Developing an expert prognosis system of the reciprocating compressor based on associations among monitoring parameters and maintenance records

https://doi.org/10.1016/j.jlp.2020.104382Get rights and content

Highlights

  • For the demonstration purpose, failure information from published literatures mimics the maintenance history.

  • Use of the association analysis to create equivalent functionalities of the IF-Then rule with the certainty value.

  • Based on the association rules, establish diagnosis expert system for rotating equipment.

  • The diagnosis expert system can quickly infer faults of rotating equipment from single and double parameters.

Abstract

The reciprocating compressor is, in general, a critical equipment in a process plant. For certain ultra-high-pressure process, if the reciprocating compressor fails, often it will cause serious impact to not just the compressor itself, but also the process surrounds it. To prevent compressors from failures, an expert diagnosis system is needed. However, the traditional rule-based expert system is quite inefficient and difficult to create.

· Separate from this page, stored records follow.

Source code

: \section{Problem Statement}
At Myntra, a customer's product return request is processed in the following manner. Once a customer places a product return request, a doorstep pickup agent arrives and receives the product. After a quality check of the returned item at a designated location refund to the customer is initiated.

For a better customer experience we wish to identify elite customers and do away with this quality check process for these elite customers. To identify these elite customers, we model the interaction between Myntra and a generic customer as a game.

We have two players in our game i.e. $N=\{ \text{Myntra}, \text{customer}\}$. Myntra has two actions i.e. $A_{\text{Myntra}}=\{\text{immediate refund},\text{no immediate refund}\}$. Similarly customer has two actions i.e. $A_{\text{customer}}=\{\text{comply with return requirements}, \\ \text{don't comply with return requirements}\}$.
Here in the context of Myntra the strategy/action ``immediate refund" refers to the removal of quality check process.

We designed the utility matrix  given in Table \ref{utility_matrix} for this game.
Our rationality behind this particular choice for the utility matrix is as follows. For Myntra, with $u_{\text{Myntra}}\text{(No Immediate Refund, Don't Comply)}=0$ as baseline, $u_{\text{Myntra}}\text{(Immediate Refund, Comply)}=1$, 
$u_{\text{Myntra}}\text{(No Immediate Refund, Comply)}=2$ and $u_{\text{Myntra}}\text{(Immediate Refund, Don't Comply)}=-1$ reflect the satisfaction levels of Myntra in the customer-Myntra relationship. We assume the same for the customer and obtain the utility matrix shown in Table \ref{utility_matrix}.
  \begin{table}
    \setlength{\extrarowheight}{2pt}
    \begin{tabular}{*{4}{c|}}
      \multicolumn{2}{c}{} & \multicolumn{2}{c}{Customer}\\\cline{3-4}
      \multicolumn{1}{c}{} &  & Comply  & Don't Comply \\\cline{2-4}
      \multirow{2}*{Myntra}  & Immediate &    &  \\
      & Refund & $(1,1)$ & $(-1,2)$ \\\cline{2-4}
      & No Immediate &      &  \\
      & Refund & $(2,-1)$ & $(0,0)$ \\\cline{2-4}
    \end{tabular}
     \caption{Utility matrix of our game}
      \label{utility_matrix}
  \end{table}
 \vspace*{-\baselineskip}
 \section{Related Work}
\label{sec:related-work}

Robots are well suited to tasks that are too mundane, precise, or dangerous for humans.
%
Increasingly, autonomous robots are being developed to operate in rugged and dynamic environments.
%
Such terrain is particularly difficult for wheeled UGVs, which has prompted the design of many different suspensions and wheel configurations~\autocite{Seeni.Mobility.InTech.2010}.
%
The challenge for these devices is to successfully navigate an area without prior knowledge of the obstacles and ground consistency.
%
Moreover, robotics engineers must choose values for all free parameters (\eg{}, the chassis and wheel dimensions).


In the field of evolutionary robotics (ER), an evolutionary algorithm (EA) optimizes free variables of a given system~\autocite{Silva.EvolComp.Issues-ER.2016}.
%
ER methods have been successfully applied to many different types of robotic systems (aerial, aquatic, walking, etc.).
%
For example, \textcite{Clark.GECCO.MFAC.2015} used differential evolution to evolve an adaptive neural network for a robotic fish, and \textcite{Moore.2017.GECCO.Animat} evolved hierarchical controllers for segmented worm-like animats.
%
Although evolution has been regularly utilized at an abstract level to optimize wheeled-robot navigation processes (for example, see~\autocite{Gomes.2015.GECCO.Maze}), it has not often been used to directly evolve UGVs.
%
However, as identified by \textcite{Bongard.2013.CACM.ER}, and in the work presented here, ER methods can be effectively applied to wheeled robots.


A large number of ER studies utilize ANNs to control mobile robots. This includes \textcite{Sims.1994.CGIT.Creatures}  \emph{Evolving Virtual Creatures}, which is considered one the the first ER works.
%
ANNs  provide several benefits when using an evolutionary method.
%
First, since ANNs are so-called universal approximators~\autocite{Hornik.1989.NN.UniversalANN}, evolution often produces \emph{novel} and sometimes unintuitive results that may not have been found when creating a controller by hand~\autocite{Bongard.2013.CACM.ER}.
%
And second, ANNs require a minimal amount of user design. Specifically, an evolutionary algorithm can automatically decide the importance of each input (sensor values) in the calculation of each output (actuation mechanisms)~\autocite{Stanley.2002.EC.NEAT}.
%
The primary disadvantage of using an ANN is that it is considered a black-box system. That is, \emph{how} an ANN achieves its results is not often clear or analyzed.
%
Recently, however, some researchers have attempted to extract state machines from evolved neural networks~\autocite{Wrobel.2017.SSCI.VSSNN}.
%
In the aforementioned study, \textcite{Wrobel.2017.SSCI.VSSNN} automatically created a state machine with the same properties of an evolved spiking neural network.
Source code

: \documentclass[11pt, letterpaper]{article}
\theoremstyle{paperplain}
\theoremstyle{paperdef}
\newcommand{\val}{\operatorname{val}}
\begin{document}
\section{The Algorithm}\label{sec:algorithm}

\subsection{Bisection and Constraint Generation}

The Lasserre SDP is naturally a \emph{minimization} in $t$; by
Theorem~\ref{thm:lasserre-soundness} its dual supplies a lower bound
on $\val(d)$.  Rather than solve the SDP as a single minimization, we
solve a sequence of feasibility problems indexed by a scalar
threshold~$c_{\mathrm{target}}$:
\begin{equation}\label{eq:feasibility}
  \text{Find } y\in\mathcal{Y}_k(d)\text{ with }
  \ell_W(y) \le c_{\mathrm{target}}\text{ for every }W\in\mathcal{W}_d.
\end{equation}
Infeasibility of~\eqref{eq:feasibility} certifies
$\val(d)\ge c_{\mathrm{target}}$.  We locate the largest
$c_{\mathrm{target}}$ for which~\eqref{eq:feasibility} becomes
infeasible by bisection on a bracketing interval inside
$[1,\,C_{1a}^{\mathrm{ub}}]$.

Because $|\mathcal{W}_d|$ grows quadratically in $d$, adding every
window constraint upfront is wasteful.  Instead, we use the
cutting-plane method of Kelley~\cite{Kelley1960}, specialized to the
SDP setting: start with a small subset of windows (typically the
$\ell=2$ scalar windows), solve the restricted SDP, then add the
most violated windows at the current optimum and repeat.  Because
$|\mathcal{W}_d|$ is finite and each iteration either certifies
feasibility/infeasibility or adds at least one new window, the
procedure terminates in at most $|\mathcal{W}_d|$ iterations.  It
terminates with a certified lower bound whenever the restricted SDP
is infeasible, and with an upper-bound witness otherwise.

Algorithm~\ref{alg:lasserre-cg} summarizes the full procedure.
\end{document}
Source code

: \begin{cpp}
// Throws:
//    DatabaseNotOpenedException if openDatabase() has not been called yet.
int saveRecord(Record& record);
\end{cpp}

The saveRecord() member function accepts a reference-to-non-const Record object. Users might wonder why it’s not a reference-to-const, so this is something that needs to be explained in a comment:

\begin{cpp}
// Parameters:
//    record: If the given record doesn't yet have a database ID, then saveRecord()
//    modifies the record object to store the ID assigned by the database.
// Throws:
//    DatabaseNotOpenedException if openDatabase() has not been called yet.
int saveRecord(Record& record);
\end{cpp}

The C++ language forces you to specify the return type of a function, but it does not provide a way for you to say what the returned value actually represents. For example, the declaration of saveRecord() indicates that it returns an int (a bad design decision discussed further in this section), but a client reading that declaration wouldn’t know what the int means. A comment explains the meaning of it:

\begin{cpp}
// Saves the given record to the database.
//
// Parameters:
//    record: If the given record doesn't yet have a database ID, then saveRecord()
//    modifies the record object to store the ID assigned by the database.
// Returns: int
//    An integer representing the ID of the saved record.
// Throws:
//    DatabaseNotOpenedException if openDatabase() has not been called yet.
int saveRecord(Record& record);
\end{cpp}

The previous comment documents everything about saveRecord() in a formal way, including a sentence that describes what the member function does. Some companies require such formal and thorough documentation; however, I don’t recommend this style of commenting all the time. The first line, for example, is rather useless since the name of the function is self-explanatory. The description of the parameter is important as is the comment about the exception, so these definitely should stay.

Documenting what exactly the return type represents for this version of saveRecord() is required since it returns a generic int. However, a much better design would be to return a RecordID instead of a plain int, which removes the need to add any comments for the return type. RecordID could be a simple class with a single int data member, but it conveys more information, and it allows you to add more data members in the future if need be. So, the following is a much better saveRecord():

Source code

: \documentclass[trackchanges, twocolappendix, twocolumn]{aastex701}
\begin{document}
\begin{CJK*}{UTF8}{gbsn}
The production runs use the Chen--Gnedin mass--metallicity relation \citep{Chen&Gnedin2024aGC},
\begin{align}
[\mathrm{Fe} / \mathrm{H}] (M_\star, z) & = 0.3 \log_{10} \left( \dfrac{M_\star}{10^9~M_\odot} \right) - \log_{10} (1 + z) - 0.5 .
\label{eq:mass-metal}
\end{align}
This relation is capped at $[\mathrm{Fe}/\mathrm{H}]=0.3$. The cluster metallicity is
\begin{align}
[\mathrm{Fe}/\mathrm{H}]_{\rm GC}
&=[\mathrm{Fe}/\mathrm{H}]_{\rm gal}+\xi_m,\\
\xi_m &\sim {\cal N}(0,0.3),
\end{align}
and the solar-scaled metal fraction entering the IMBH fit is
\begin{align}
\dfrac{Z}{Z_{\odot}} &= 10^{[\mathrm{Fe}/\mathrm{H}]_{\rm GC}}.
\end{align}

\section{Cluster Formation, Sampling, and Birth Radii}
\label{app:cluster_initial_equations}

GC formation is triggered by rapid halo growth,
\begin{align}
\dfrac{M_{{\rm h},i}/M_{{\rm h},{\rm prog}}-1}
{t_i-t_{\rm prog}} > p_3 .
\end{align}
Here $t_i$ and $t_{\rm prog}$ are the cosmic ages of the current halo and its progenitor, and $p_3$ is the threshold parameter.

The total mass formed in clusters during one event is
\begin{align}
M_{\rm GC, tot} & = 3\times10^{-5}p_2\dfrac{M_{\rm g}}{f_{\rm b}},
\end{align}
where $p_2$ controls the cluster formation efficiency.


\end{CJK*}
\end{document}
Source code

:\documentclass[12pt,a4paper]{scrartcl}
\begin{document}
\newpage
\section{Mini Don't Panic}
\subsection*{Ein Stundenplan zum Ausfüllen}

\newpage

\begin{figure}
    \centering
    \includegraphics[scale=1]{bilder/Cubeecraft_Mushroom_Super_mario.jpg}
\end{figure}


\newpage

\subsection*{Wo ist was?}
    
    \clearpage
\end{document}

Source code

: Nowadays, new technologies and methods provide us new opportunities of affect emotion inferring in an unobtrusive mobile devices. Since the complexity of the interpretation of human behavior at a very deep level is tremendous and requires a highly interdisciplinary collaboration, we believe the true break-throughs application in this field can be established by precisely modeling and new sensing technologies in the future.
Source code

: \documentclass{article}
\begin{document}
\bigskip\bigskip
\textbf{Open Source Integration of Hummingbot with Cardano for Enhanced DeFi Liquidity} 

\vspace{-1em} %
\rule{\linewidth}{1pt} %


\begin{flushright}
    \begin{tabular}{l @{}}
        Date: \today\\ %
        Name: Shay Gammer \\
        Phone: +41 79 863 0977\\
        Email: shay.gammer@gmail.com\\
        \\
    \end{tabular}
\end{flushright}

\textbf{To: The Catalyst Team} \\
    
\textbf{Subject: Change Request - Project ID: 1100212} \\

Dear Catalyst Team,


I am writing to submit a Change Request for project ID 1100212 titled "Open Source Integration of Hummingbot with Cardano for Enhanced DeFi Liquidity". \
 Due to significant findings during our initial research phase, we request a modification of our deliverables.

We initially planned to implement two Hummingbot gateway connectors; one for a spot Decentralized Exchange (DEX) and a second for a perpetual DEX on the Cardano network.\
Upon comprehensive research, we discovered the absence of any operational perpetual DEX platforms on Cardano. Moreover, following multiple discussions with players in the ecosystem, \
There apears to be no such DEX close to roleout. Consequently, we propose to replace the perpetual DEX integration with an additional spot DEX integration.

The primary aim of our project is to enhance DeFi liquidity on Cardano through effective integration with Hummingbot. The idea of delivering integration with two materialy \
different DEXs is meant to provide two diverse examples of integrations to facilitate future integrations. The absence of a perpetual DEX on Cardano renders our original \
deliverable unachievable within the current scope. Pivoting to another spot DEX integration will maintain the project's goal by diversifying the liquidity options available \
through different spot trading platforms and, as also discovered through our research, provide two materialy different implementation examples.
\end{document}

For an expert prognosis system that is customized to meet needs of a specific process, one needs to refer to plant maintenance history, which is hard to come by due to the fact that most maintenance was poorly documented. This research attempt to demonstrate the feasibility of developing an expert prognosis system through implementation of association rules. Rather than mining from maintenance history, records of failure cases were collected from technical journal articles by extracting information containing failure symptoms and causes on failed components, that mimicking repair history. In total, 115 failure information out from 41 journal articles were gathered. Applications of this approach to practical use in a process plant is easy by replacing the failure information table with that from datamining the repair history. The failure information was first tabulated and then put through association analysis for support, confidence, and lift between two parameters. The demonstration program has been successful with 1-to-1, many-to-1, and many-to-many analysis among failed components, failure modes, and operation parameters.

Introduction

Manufacturing is the backbone of our modern society (Yao et al., 2019).The petrochemical and chemical industries are one of the most important manufacturing industries. Therefore, their production capacity has always been an important topic. Any abnormal shutdown or catastrophic accident for a factory will not only damage the reputation of the enterprise but also cause a huge economic impact (Jiao et al., 2018). Shu et al. (2016) indicated that the annual loss caused by the abnormal shutdown in the United States was at least 2 billion U.S. dollars.

Reciprocating compressor is critical equipment in the petrochemical industry (Bloch, 2006; Bloch and Hoefner, 1996; Tran et al., 2014). For certain ultra-high-pressure process, if the reciprocating compressor faults, it might cause severe impact to equipment or even to the whole process.(CSB, 2011; Doyle, 1972; Kletz, 1979; Yi and Zhu, 2014). In order to deal with the aforementioned problems, an expert diagnosis system (ES) was developed.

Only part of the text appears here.